Do You Hate Playing Games with Men? | Be Your Own Brand of Sexy
Often women complain that dating or relationships aren’t working for them. If you’re reading this now, it could be that you’re a woman who would like to have a happier love life. Maybe you even have a vague feeling or fear that you’ve settled for less than you deserve.
Although they’d like to be happier, many of these women aren’t so comfortable when it comes to figuring out how to get what they want from men. Does it make you nervous to talk about strategies? Do you hate to feel like you’re playing games? Are you afraid you’ll appear manipulative?
A feeling that you’re playing games may mean you aren’t really sure it’s OK for you to want to be treated well. There is nothing manipulative about refusing to accept anything less than top treatment from a man. If you are thinking it is manipulative to have strategies, has someone convinced you that that’s true? Or is it simply that you have some lingering doubts about whether you deserve to get what you want?
Take Wendy, for example:
Wendy met some interesting guys with her recent online dating adventures. She really hit it off with Robert and thought he might be into her too. Now that they’ve become sort of a couple, she’s noticed that he seems to be taking her for granted. He rarely compliments her, and he assumes that they can have “hang out” dates rather than nice nights out. Also, he never offers to come to her place, so she’s always making the drive to his apartment. She’s afraid to bring up her concerns and rock the boat. She much prefers having a boyfriend to being single again.
Although Wendy isn’t happy, she’s letting Robert take her for granted. She doesn’t see the choice she’s making in this situation, because she’s afraid to be single again. It’s true that there’s always a chance that when you stand up for what you want, it may cause problems in a relationship. But you can learn good communication skills to help the conversation go as well as possible. Watch for next week’s blog when we’ll discuss some of those skills. For example, you can say “no” without having to get into a deep discussion of how you feel. Wendy could say, “I’m not up for driving tonight. Want to come here instead?” Remember, if he doesn’t care how you feel, then he may not be as into you as you had hoped. Sure, it may keep you in a relationship to keep your mouth shut when you’re unhappy, but it also leaves you disappointed and prevents you from moving on to someone who will treat you well.

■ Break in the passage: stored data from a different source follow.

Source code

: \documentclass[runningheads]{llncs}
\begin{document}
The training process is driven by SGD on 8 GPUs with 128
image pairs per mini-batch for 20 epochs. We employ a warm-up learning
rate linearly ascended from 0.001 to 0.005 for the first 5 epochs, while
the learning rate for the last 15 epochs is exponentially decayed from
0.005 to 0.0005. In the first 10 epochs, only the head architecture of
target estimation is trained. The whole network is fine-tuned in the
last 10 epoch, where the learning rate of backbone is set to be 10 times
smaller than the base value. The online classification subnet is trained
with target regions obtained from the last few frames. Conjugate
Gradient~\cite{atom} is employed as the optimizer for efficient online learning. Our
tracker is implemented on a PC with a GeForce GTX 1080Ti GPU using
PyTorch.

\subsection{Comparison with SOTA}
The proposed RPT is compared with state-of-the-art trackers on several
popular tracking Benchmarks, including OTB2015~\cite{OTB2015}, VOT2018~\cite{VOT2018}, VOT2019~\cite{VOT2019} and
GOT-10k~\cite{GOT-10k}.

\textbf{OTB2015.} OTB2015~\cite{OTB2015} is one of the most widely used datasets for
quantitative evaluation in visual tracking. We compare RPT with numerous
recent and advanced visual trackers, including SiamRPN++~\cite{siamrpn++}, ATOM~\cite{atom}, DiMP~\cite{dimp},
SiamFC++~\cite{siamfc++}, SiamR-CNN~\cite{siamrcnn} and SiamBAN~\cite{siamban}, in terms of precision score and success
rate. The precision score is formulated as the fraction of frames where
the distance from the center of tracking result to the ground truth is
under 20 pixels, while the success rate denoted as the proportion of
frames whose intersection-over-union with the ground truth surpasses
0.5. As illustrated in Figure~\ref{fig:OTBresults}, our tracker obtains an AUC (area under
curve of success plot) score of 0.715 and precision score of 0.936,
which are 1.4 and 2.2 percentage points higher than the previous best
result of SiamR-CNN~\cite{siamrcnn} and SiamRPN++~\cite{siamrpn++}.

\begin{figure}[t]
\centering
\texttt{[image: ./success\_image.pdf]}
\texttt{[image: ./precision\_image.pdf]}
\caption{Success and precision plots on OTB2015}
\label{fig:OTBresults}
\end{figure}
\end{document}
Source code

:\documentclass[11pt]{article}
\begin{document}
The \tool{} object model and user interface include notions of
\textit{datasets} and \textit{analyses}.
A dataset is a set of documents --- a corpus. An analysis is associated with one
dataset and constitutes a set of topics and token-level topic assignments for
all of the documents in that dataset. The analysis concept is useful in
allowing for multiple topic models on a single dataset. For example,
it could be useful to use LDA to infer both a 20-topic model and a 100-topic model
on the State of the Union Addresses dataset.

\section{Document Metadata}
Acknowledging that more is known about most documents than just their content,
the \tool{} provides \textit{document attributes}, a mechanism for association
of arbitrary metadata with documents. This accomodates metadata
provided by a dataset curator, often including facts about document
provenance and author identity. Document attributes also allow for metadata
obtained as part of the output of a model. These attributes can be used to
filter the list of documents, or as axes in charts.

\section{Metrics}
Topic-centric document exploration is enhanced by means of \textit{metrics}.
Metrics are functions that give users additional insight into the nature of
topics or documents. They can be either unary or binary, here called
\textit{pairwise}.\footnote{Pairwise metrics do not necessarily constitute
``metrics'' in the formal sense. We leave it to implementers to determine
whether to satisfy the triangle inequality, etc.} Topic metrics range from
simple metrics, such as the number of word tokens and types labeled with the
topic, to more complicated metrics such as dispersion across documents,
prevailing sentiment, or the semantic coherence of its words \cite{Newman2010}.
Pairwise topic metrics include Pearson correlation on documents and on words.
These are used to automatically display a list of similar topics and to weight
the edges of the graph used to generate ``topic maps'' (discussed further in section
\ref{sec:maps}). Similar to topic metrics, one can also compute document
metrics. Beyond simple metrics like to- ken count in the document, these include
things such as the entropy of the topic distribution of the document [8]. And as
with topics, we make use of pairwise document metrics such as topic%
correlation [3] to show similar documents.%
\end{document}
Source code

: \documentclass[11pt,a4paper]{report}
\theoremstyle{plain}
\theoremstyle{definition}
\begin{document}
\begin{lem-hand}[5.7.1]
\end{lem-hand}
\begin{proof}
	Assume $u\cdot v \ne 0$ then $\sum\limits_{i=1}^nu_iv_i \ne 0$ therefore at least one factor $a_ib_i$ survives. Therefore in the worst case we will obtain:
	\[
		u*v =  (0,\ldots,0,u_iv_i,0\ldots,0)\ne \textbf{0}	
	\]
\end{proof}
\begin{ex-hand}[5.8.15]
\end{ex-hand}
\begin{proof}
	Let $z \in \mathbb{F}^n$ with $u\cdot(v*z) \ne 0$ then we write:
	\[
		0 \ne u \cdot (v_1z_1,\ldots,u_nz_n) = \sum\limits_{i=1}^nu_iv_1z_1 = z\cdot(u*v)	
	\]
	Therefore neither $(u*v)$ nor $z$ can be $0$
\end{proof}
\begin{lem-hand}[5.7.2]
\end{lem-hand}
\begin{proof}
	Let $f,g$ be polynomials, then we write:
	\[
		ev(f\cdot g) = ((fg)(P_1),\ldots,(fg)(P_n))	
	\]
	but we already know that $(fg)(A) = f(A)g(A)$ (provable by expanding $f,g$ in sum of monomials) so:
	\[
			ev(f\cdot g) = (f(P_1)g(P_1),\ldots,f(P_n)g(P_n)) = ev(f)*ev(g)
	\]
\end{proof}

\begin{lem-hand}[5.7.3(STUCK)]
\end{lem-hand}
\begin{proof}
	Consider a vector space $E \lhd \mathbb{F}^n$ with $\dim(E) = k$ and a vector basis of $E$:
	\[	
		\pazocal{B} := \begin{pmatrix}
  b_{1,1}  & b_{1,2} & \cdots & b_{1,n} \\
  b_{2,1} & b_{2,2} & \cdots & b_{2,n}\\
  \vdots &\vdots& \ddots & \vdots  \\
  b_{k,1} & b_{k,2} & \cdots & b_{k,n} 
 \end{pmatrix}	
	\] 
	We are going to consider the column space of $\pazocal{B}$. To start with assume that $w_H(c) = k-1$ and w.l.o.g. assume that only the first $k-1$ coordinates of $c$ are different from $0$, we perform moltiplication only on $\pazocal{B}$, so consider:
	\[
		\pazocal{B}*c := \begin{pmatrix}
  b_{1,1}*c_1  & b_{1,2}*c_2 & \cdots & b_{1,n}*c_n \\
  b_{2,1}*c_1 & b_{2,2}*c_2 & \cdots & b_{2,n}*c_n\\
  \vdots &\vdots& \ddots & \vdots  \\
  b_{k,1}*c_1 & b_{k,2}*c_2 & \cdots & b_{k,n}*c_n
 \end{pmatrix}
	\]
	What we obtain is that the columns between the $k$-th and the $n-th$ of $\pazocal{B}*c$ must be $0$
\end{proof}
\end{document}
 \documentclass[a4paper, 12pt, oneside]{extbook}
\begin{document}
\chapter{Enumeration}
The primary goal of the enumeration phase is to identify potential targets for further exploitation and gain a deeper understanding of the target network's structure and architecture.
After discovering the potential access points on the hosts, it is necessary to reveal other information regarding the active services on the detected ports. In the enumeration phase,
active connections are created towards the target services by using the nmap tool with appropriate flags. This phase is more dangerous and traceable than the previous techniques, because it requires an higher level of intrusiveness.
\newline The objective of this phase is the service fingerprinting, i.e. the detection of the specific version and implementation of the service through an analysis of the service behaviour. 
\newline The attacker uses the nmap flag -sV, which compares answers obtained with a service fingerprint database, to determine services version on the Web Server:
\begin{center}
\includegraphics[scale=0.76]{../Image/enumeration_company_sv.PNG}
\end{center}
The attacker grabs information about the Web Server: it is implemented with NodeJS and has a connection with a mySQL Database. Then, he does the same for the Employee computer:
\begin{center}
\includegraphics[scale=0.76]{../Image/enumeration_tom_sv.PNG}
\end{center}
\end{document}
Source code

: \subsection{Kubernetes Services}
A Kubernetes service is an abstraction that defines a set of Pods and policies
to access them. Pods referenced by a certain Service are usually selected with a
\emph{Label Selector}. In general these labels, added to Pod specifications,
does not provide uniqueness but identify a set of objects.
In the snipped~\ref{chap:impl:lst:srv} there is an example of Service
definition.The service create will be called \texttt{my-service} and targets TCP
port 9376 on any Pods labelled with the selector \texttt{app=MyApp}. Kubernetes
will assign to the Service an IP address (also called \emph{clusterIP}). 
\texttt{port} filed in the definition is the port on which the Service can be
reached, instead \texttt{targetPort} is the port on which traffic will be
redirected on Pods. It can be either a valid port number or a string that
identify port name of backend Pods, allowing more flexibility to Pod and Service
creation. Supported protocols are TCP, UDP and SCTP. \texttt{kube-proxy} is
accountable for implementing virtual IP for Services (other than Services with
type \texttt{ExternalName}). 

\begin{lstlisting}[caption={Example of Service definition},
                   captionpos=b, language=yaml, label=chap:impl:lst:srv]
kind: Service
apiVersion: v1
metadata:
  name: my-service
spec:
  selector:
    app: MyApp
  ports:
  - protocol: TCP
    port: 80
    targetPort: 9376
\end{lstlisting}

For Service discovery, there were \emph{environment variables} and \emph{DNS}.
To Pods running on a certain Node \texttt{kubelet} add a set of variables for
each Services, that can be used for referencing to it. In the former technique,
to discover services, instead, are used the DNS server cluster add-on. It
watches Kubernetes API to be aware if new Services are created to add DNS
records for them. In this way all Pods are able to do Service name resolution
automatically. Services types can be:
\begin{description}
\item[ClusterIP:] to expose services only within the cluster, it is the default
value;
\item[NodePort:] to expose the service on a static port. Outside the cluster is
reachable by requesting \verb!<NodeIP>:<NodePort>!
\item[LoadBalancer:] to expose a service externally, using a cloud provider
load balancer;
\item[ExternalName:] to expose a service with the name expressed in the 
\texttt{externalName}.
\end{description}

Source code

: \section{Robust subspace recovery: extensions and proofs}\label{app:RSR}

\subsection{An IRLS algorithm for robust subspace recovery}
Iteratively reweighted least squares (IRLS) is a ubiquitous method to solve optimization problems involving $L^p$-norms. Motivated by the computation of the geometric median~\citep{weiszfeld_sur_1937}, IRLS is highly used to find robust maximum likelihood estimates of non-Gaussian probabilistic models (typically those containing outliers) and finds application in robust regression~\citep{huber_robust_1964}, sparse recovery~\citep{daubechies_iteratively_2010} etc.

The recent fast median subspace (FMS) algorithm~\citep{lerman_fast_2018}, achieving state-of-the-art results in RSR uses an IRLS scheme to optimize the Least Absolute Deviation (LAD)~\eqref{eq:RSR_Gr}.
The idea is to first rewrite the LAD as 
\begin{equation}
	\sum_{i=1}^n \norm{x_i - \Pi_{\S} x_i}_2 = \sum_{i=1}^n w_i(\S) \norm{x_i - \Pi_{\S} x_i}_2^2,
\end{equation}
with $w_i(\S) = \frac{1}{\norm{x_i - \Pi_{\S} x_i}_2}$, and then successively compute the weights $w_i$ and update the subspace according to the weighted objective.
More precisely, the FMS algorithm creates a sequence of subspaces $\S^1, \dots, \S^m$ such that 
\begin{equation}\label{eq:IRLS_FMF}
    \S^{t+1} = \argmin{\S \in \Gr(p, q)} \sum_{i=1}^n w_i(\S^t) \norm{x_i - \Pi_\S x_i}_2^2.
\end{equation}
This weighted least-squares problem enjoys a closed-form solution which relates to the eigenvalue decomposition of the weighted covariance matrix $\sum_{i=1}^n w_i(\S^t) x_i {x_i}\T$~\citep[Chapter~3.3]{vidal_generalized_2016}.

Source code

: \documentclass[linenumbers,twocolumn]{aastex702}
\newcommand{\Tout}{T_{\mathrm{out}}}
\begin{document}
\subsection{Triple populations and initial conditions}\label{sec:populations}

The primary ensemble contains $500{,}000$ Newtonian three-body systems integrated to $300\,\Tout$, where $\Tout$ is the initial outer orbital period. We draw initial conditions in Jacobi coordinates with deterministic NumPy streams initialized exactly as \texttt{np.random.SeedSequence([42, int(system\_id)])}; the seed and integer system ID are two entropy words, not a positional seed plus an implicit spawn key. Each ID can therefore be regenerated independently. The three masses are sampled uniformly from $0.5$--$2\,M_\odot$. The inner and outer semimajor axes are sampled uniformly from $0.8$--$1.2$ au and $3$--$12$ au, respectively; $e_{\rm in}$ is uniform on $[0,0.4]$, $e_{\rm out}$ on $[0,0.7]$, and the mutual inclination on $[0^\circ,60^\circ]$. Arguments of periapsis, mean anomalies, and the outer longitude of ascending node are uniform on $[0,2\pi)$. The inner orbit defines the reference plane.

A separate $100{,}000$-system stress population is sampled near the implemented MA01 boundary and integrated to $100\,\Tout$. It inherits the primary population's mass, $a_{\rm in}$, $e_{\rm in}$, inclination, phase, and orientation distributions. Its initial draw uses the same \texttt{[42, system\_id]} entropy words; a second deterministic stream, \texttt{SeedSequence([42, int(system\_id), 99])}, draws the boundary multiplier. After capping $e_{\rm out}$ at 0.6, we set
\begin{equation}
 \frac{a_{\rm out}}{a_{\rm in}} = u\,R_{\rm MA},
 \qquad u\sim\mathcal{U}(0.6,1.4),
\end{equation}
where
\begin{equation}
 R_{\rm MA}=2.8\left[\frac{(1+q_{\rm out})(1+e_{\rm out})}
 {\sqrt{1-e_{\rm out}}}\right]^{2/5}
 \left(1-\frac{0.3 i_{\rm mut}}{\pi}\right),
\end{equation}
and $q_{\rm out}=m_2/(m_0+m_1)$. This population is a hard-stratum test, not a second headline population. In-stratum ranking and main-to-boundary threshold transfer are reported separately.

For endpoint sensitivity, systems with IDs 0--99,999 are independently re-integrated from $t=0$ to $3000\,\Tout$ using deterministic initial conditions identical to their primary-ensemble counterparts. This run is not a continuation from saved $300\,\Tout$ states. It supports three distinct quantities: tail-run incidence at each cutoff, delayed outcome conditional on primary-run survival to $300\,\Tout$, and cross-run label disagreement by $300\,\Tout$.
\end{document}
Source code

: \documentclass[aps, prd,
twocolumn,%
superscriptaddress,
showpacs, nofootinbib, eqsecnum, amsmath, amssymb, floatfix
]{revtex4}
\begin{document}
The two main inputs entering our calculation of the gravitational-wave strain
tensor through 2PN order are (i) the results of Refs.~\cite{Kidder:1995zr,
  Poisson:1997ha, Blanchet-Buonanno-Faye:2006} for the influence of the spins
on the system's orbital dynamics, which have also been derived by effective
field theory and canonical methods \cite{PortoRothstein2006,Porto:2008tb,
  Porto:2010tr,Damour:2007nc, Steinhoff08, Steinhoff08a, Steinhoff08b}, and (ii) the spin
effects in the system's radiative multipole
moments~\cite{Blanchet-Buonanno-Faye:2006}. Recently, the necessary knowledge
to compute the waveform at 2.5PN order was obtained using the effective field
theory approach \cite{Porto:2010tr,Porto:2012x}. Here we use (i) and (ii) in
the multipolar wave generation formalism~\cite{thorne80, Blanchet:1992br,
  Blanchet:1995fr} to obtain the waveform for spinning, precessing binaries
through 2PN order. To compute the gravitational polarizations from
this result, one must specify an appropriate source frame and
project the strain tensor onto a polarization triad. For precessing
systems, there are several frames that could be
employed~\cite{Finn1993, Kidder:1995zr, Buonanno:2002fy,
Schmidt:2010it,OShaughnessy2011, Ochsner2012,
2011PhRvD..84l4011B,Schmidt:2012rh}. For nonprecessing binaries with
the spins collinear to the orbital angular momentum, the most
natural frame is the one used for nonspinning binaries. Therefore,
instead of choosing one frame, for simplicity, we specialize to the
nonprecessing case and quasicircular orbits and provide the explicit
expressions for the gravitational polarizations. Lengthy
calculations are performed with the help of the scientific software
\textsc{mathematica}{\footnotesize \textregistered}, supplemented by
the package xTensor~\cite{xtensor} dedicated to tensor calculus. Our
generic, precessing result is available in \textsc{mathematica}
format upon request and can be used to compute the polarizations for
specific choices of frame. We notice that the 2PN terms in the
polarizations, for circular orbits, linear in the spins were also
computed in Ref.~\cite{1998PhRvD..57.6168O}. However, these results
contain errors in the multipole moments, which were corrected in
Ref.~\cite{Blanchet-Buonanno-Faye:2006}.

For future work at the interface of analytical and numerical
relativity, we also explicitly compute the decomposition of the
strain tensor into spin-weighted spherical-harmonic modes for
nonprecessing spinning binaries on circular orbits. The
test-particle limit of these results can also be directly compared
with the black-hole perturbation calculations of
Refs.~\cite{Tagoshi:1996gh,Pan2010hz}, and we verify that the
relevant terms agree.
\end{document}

You and Wendy deserve to be treated well. There’s nothing manipulative or game-playing about finding effective ways to protect and stand up for yourself. All you have to do is to figure out what works for you and what doesn’t. That’s what being your own Brand of Sexy means: figuring out what you want, what works for you as an individual, and what skills and strategies will help you achieve your relationship goals, whatever they may be.